▸ Items from a data source:
==========
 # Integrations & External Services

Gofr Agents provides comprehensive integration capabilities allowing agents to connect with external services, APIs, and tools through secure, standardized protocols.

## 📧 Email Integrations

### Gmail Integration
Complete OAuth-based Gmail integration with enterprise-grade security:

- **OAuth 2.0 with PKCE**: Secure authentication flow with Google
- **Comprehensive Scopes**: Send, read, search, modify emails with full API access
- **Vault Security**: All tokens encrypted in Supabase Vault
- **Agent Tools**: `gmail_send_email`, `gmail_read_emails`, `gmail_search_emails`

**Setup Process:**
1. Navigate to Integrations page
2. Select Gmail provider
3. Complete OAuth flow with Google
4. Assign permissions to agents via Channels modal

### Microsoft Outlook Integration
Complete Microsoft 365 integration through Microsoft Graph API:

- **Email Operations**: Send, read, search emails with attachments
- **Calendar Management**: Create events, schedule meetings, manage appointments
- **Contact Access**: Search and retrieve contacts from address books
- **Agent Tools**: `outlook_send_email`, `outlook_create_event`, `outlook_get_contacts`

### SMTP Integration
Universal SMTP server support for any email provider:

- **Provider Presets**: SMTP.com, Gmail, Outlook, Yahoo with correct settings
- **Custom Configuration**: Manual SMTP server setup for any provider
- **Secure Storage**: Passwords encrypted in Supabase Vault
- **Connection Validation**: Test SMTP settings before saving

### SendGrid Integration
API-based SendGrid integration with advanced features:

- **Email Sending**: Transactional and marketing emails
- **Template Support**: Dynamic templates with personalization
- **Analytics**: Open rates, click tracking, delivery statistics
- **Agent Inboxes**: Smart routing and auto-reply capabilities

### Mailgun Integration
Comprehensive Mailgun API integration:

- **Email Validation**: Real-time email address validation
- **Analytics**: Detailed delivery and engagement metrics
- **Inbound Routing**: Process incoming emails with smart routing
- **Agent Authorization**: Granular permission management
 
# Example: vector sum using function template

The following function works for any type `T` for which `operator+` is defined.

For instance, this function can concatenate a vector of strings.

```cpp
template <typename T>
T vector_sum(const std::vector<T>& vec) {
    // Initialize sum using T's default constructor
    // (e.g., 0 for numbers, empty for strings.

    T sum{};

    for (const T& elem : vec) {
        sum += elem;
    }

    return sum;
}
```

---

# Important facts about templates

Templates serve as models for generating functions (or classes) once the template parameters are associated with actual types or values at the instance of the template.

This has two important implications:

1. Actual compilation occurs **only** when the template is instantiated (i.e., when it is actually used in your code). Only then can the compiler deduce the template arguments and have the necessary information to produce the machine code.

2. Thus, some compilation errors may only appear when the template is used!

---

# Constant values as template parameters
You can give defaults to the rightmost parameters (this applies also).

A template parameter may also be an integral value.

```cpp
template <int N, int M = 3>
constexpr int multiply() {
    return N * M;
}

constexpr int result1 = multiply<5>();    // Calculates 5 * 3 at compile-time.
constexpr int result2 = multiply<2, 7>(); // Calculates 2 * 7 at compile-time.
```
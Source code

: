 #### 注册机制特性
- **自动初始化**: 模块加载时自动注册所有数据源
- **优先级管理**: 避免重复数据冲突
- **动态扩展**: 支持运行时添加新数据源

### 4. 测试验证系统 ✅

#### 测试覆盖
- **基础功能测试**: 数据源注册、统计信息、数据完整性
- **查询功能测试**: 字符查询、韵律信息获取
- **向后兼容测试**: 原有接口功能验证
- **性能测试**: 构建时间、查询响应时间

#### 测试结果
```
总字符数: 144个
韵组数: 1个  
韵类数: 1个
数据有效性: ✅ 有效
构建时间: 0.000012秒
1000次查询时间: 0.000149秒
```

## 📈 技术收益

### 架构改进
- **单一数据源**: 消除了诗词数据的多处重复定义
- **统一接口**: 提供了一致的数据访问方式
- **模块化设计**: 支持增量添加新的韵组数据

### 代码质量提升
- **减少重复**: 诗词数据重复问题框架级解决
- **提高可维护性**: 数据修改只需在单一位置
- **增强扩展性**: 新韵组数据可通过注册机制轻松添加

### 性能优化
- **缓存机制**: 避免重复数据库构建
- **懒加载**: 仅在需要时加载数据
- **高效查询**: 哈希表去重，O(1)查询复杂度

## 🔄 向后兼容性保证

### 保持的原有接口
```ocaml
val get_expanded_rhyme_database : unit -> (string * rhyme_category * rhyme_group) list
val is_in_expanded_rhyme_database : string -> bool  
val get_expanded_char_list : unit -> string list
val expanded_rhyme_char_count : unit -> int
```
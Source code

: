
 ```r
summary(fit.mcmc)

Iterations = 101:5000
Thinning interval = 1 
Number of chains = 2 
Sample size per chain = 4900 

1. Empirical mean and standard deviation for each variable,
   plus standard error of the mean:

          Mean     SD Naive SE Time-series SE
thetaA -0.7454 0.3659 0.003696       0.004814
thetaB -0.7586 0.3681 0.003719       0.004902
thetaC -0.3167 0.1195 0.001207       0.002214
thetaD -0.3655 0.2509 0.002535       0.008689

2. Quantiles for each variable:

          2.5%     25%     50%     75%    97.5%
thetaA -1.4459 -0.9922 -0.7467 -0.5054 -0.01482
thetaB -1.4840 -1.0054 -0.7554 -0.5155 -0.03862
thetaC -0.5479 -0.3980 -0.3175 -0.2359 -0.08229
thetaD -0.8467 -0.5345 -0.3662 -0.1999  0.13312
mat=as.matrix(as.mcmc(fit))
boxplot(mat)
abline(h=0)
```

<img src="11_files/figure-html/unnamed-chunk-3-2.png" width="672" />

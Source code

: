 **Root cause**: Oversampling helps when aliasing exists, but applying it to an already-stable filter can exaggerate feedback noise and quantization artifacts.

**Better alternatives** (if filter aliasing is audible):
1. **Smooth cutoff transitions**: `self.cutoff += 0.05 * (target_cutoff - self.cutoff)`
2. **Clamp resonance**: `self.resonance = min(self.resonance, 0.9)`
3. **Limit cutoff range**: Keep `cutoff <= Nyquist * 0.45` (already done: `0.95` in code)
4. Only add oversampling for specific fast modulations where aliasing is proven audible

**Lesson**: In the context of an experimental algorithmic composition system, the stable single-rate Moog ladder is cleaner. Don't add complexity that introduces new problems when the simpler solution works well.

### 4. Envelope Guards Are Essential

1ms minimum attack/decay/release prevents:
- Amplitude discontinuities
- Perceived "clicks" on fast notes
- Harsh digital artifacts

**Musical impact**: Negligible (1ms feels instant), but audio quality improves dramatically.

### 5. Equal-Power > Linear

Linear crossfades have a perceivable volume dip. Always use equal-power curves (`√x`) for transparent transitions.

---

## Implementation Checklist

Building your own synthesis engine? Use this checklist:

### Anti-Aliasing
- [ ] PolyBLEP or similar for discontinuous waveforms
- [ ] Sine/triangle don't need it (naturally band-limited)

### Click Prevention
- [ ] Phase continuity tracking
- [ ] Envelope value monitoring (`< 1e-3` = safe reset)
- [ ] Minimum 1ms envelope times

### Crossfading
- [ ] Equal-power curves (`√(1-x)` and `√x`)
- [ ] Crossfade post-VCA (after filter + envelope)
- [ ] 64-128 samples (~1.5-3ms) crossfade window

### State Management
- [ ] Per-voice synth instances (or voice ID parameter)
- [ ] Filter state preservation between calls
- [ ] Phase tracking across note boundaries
==========
▸ Exercise description:
Starting at the first line of the records above, please copy each line exactly until you reach the line containing "### Gmail Integration". Include that line and stop there.

▸ Exercise output:
 # Integrations & External Services

Gofr Agents provides comprehensive integration capabilities allowing agents to connect with external services, APIs, and tools through secure, standardized protocols.

## 📧 Email Integrations

### Gmail Integration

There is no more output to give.